CHAPTER V—FACTS WHENCE HISTORY SPRINGS AND WHICH HISTORY IGNORES
No final de abril, tudo se havia agravado. A fermentação entrava em ebulição. Desde 1830, pequenas revoltas parciais ocorriam aqui e ali, rapidamente suprimidas, mas sempre irrompendo de novo, sinal de uma vasta conflagração subterrânea. Algo terrível se preparava. Vislumbres podiam ser apanhados dos traços ainda indistintos e imperfeitamente iluminados de uma possível revolução. A França mantinha os olhos em Paris; Paris mantinha os olhos no Faubourg Saint-Antoine.
O Faubourg Saint-Antoine, que ardia em um brilho surdo, começava sua ebulição.
As tabernas da Rue de Charonne eram, embora a união dos dois epítetos pareça singular quando aplicada a tavernas, graves e tempestuosas.
O governo era ali pura e simplesmente posto em questão. Discutia-se publicamente a _questão de lutar ou de ficar quieto_. Havia salas nos fundos onde se fazia os operários jurar que se precipitariam para a rua ao primeiro grito de alarme, e "que lutariam sem contar o número do inimigo". Este compromisso uma vez assumido, um homem sentado no canto da taverna "assumia um tom sonoro" e dizia: "Entendem? Juraram!"
Às vezes subiam para uma sala particular no primeiro andar, e ali ocorriam cenas quase maçônicas. Faziam os iniciados prestar juramento _de prestar serviço a si mesmo assim como aos pais de família_. Essa era a fórmula.
Nas salas de beber, folhetos "subversivos" eram lidos. _Tratavam o governo com desprezo_, diz um relatório secreto da época.
Podiam-se ouvir palavras como as seguintes:—
"Não sei os nomes dos líderes. Nós, o povo, não saberemos o dia até duas horas antes." Um operário dizia: "Somos trezentos, que cada um contribua com dez soldos, isso dará cento e cinquenta francos para comprar pólvora e chumbo."
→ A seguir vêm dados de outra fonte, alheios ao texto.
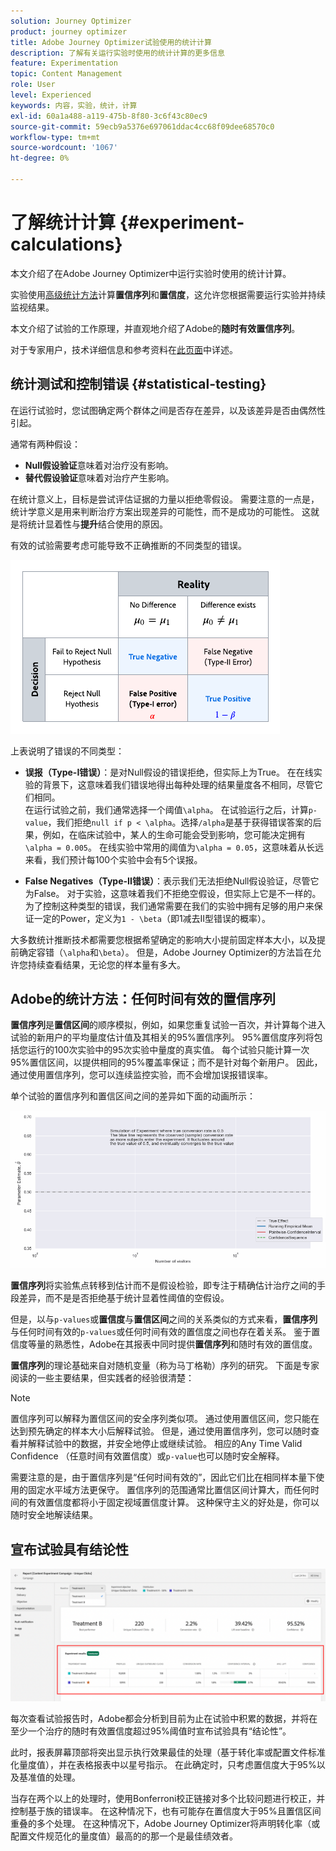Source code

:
 ```yaml
---
solution: Journey Optimizer
product: journey optimizer
title: Adobe Journey Optimizer试验使用的统计计算
description: 了解有关运行实验时使用的统计计算的更多信息
feature: Experimentation
topic: Content Management
role: User
level: Experienced
keywords: 内容，实验，统计，计算
exl-id: 60a1a488-a119-475b-8f80-3c6f43c80ec9
source-git-commit: 59ecb9a5376e697061ddac4cc68f09dee68570c0
workflow-type: tm+mt
source-wordcount: '1067'
ht-degree: 0%

---
```


# 了解统计计算 {#experiment-calculations}

本文介绍了在Adobe Journey Optimizer中运行实验时使用的统计计算。

实验使用[高级统计方法](../content-management/assets/confidence_sequence_technical_details.pdf)计算&#x200B;**置信序列**&#x200B;和&#x200B;**置信度**，这允许您根据需要运行实验并持续监视结果。

本文介绍了试验的工作原理，并直观地介绍了Adobe的&#x200B;**随时有效置信序列**。

对于专家用户，技术详细信息和参考资料在[此页面](../content-management/assets/confidence_sequence_technical_details.pdf)中详述。

## 统计测试和控制错误 {#statistical-testing}

在运行试验时，您试图确定两个群体之间是否存在差异，以及该差异是否由偶然性引起。

通常有两种假设：

* **Null假设验证**&#x200B;意味着对治疗没有影响。
* **替代假设验证**&#x200B;意味着对治疗产生影响。

在统计意义上，目标是尝试评估证据的力量以拒绝零假设。 需要注意的一点是，统计学意义是用来判断治疗方案出现差异的可能性，而不是成功的可能性。 这就是将统计显着性与&#x200B;**提升**&#x200B;结合使用的原因。

有效的试验需要考虑可能导致不正确推断的不同类型的错误。

![](assets/technote_1.png)

上表说明了错误的不同类型：

* **误报（Type-I错误）**：是对Null假设的错误拒绝，但实际上为True。 在在线实验的背景下，这意味着我们错误地得出每种处理的结果量度各不相同，尽管它们相同。
  </br>在运行试验之前，我们通常选择一个阈值`\alpha`。 在试验运行之后，计算`p-value`，我们拒绝`null if p < \alpha`。选择`/alpha`是基于获得错误答案的后果，例如，在临床试验中，某人的生命可能会受到影响，您可能决定拥有`\alpha = 0.005`。 在线实验中常用的阈值为`\alpha = 0.05`，这意味着从长远来看，我们预计每100个实验中会有5个误报。

* **False Negatives（Type-II错误）**：表示我们无法拒绝Null假设验证，尽管它为False。 对于实验，这意味着我们不拒绝空假设，但实际上它是不一样的。 为了控制这种类型的错误，我们通常需要在我们的实验中拥有足够的用户来保证一定的Power，定义为`1 - \beta`（即1减去II型错误的概率）。

大多数统计推断技术都需要您根据希望确定的影响大小提前固定样本大小，以及提前确定容错（`\alpha`和`\beta`）。 但是，Adobe Journey Optimizer的方法旨在允许您持续查看结果，无论您的样本量有多大。

## Adobe的统计方法：任何时间有效的置信序列

**置信序列**&#x200B;是&#x200B;**置信区间**&#x200B;的顺序模拟，例如，如果您重复试验一百次，并计算每个进入试验的新用户的平均量度估计值及其相关的95%置信序列。 95%置信度序列将包括您运行的100次实验中的95次实验中量度的真实值。 每个试验只能计算一次95%置信区间，以提供相同的95%覆盖率保证；而不是针对每个新用户。 因此，通过使用置信序列，您可以连续监控实验，而不会增加误报错误率。

单个试验的置信序列和置信区间之间的差异如下面的动画所示：

![](assets/technote_2.gif)

**置信序列**&#x200B;将实验焦点转移到估计而不是假设检验，即专注于精确估计治疗之间的手段差异，而不是是否拒绝基于统计显着性阈值的空假设。

但是，以与`p-values`或&#x200B;**置信度**&#x200B;与&#x200B;**置信区间**&#x200B;之间的关系类似的方式来看，**置信序列**&#x200B;与任何时间有效的`p-values`或任何时间有效的置信度之间也存在着关系。 鉴于置信度等量的熟悉性，Adobe在其报表中同时提供&#x200B;**置信序列**&#x200B;和随时有效的置信度。

**置信序列**&#x200B;的理论基础来自对随机变量（称为马丁格勒）序列的研究。 下面是专家阅读的一些主要结果，但实践者的经验很清楚：

>[!NOTE]
>
>置信序列可以解释为置信区间的安全序列类似项。 通过使用置信区间，您只能在达到预先确定的样本大小后解释试验。 但是，通过使用置信序列，您可以随时查看并解释试验中的数据，并安全地停止或继续试验。 相应的Any Time Valid Confidence （任意时间有效置信度）或`p-value`也可以随时安全解释。

需要注意的是，由于置信序列是“任何时间有效的”，因此它们比在相同样本量下使用的固定水平域方法更保守。 置信序列的范围通常比置信区间计算大，而任何时间的有效置信度都将小于固定视域置信度计算。 这种保守主义的好处是，你可以随时安全地解读结果。

## 宣布试验具有结论性

![](assets/experimentation_report_2.png)

每次查看试验报告时，Adobe都会分析到目前为止在试验中积累的数据，并将在至少一个治疗的随时有效置信度超过95%阈值时宣布试验具有“结论性”。

此时，报表屏幕顶部将突出显示执行效果最佳的处理（基于转化率或配置文件标准化量度值），并在表格报表中以星号指示。 在此确定时，只考虑置信度大于95%以及基准值的处理。

当存在两个以上的处理时，使用Bonferroni校正链接对多个比较问题进行校正，并控制基于族的错误率。 在这种情况下，也有可能存在置信度大于95%且置信区间重叠的多个处理。 在这种情况下，Adobe Journey Optimizer将声明转化率（或配置文件规范化的量度值）最高的的那一个是最佳绩效者。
Outro dizia: "Não peço seis meses, não peço nem dois. Em menos de quinze dias estaremos em paralelo com o governo. Com vinte e cinco mil homens podemos enfrentá-los." Outro dizia: "Não durmo à noite, porque faço cartuchos a noite toda." De tempos em tempos, homens "de aparência burguesa e de bons casacos" vinham e "causavam embaraço", e com ar de "comando", apertavam a mão _dos mais importantes_, e depois iam embora. Nunca ficavam mais de dez minutos. Observações significativas eram trocadas em voz baixa: "A trama está madura, o assunto está arranjado." "Era murmurado por todos que ali estavam", para tomar emprestada a expressão exata de um dos presentes. A exaltação era tal que um dia, um operário exclamou, diante de toda a taverna: "Não temos armas!" Um de seus camaradas respondeu: "Os soldados têm!" parodiando assim, sem saber, a proclamação de Bonaparte ao exército na Itália: "Quando tinham algo de natureza mais secreta em mãos", acrescenta um relatório, "não comunicavam um ao outro." Não é fácil entender o que podiam ocultar depois do que diziam.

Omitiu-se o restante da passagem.